My narsisstic husband claims he filed for divorce 2 weeks ago. I haven't been served yet. I GAVE everything in this marriage and he wants me to leave with nothing. Gave yo my only car to get a new one . He says everything is his from his hard earned money. Forgetting I have two boys. He's been staying at his boys House and only times he comes here is when his roommate needs space. Not because he waBue kids... We live on base and he has truck money etc...I'dpot restraining order but because of the abuse n destruction he does to the home the moment I tell him the foul **** that.He plays. He says the consummation of our son was a mistake but says he doesn't regret him. Says he loved him when he was born! Now it mashes sense how he contributed to nothing during my PREGNANCY. He desires me sexually more now then when we were married... Only plays.husband n farther of the year when it's CONVIENANT for him. I've put up with abuse forgiven his betrayals. The one time I ask him please change let's work on our marriage he says b goodbye like I'm trash . I'm like do I stay at my home don't give him the luxury he wants... Or go to my parent's with nothing And try to take the truck since its communitable property. I'm at a lost. I just can't live like this anymore him in n out house.... Pretending be nice using kids n me... When things going perfect happy I do everything still says sane answer no family. I'm like okay then why are you making my life he'll. Every attempt I make to move forward he has lawyers call me say I cannot sell things etc etc. But he tries to act like he owns me... Please help I'm lost I dint even know who I am anymore
_Posted via Mobile Device_


----------



## SongoftheSouth (Apr 22, 2014)

There are resources for military personnel including spouses. Try military one source for things like tax help, counseling and support and free legal advice. He is active duty right?? He will be standing tall in front of his CO if he does not fulfill his responsibilities. His pay will be garnished for sure. Time for you to act. Children are your number 1 priority now.

V/R 
SOS


----------



## indiecat (Sep 24, 2012)

Go right away to the military spousal support. Tell them he is harassing you and you don't want him in your house. 

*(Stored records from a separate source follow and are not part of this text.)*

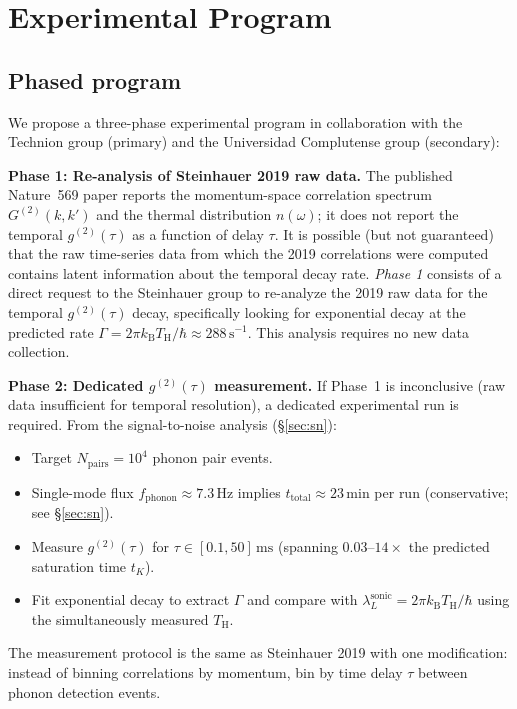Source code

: \documentclass[12pt,a4paper]{article}
\renewcommand{\TH}{T_{\mathrm{H}}}
\newcommand{\lambdaL}{\lambda_L^{\mathrm{sonic}}}
\newcommand{\kB}{k_{\mathrm{B}}}
\begin{document}
\section{Experimental Program}
\label{sec:program}

\subsection{Phased program}

We propose a three-phase experimental program in collaboration with the
Technion group (primary) and the Universidad Complutense group (secondary):

\medskip
\noindent\textbf{Phase 1: Re-analysis of Steinhauer 2019 raw data.}
The published Nature~569 paper \cite{steinhauer2019} reports the
momentum-space correlation spectrum $G^{(2)}(k,k')$ and the thermal
distribution $n(\omega)$; it does not report the temporal $g^{(2)}(\tau)$
as a function of delay $\tau$.
It is possible (but not guaranteed) that the raw time-series data from
which the 2019 correlations were computed contains latent information
about the temporal decay rate.
\emph{Phase 1} consists of a direct request to the Steinhauer group to
re-analyze the 2019 raw data for the temporal $g^{(2)}(\tau)$ decay,
specifically looking for exponential decay at the predicted rate
$\Gamma = 2\pi\kB\TH/\hbar \approx 288\,\mathrm{s}^{-1}$.
This analysis requires no new data collection.

\medskip
\noindent\textbf{Phase 2: Dedicated $g^{(2)}(\tau)$ measurement.}
If Phase~1 is inconclusive (raw data insufficient for temporal resolution),
a dedicated experimental run is required.
From the signal-to-noise analysis (\S\ref{sec:sn}):
\begin{itemize}
  \item Target $N_{\mathrm{pairs}} = 10^4$ phonon pair events.
  \item Single-mode flux $f_{\mathrm{phonon}} \approx 7.3\,\mathrm{Hz}$
    implies $t_{\mathrm{total}} \approx 23\,\mathrm{min}$ per run
    (conservative; see \S\ref{sec:sn}).
  \item Measure $g^{(2)}(\tau)$ for $\tau \in [0.1, 50]\,\mathrm{ms}$
    (spanning $0.03$--$14\times$ the predicted saturation time $t_K$).
  \item Fit exponential decay to extract $\Gamma$ and compare with
    $\lambdaL = 2\pi\kB\TH/\hbar$ using the simultaneously measured $\TH$.
\end{itemize}
The measurement protocol is the same as Steinhauer 2019 with one
modification: instead of binning correlations by momentum, bin by time
delay $\tau$ between phonon detection events.
\end{document}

Also the local abused women's shelter will do counseling and help you with legal advice. You need legal advice right away, don't wait. 

He's having his cake and eating it too. You and your kids don't deserve this horrible treatment. 

You have to accept that his behavior is abusive and cruel, and protect yourself.


----------



## honcho (Oct 5, 2013)

If you haven’t been served yet he most likely didn’t file anything. All you need to do is go on a computer and look up on the court system and see if he has. Once divorce is filed there is only a certain amount of time that the other party has to be served and its usually only a couple of days but does vary from state to state. 

I seriously doubt he is having lawyers calling you telling you that you cant sell this or that, these are most likely buddies of his doing it. Lawyers just don’t do that especially if you havent been formally served papers. First find out for yourself if he has filed or not. That is pretty easy to do and don’t bother asking him since you wont get the real answer. Second find yourself an attorney and start the wheels rolling to protect yourself. 

This sounds more like he is just playing a game and using you more than anything else right now.


----------



## mamifelger30 (Sep 16, 2013)

Thanks everyone. Yes that's the thing thog if I leave he wants keep everythinging I GAVE up my only car for us to get a brand new one. I told him you have the motorcycle let me have truck he says f no. I would be leaving with only clothes in my back. He wants the luxury of keeping big house n everything n me struggling. And AThen what. I haven't been served but yet he won't let me sell furniture nothing. I don't know what best thing to do. I hate how he does this push pull game leaving me dwell guilty that's it, all my fault . He left me for other women before.... I rim him back I left him last year forUBE starting me now gee wants nothing to do with me.... Maybe he still loves her. Who knows she was once a birch A w evil women now there best friends abd I'm the evil one !!!! Why does he do this to me n the kids. I try move fwd abd he either mashes me feel bad or hopeful about us=honcho;8497689]If you haven’t been served yet he most likely didn’t file anything. All you need to do is go on a computer and look up on the court system and see if he has. Once divorce is filed there is only a certain amount of time that the other party has to be served and its usually only a couple of days but does vary from state to state. 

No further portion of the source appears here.